=== Section Start ===

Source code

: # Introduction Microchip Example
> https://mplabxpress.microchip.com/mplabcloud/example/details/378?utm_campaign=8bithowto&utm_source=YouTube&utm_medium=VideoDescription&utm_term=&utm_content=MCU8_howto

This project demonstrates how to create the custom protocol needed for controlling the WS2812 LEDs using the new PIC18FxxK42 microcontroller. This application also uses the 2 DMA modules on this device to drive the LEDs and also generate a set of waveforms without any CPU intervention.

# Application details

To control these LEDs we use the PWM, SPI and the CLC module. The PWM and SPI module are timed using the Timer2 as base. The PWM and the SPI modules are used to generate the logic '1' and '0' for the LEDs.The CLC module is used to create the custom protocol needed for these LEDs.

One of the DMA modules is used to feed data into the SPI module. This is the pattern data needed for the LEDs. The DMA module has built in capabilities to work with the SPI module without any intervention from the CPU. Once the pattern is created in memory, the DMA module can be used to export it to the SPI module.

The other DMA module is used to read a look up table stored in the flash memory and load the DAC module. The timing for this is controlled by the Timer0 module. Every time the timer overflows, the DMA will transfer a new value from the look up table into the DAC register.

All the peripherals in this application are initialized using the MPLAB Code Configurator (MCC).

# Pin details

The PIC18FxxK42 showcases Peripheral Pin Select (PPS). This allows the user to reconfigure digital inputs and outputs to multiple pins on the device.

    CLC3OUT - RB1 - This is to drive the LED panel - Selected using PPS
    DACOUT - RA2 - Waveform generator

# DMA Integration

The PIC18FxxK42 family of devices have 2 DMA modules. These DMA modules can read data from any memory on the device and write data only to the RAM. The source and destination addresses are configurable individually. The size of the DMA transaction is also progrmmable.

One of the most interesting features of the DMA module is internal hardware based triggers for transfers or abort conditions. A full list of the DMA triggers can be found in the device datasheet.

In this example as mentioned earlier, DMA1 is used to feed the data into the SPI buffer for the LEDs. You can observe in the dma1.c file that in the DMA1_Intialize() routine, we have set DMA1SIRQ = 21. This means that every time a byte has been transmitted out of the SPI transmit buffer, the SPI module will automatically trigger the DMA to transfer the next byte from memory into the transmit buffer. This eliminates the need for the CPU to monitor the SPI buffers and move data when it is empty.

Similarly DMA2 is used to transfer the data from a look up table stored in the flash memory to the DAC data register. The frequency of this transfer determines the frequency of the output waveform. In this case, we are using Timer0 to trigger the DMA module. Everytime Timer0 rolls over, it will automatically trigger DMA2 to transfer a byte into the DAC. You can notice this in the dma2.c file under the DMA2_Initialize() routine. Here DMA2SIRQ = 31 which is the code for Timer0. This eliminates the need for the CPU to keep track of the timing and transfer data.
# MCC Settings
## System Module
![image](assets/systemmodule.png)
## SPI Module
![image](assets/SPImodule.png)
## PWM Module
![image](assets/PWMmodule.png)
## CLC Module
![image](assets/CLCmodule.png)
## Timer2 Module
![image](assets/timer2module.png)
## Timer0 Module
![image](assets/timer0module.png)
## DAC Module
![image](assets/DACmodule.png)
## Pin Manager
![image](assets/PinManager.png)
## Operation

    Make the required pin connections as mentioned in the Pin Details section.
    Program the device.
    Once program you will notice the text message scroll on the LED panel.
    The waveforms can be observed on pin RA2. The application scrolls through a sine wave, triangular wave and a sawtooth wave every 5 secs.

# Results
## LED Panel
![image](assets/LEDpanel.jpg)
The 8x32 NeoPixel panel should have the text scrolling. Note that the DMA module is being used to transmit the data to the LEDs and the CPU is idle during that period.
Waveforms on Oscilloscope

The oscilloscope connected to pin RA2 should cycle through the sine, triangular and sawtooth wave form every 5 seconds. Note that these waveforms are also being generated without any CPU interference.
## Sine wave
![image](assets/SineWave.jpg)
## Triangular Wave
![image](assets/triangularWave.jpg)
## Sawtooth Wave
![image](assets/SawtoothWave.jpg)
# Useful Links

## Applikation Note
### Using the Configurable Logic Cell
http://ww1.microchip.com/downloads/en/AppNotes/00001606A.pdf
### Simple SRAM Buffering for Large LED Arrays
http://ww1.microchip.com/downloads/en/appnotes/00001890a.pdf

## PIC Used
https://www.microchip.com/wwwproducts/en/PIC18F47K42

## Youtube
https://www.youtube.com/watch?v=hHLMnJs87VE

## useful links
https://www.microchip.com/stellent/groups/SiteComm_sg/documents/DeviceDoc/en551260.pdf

=== Section End ===

Aim of the task »
Taking the line containing "### Simple SRAM" as the first, please return it and every line after it through the end of the entries, exactly and only those.

Problem solution »
### Simple SRAM Buffering for Large LED Arrays
http://ww1.microchip.com/downloads/en/appnotes/00001890a.pdf

## PIC Used
https://www.microchip.com/wwwproducts/en/PIC18F47K42

## Youtube
https://www.youtube.com/watch?v=hHLMnJs87VE

## useful links
https://www.microchip.com/stellent/groups/SiteComm_sg/documents/DeviceDoc/en551260.pdf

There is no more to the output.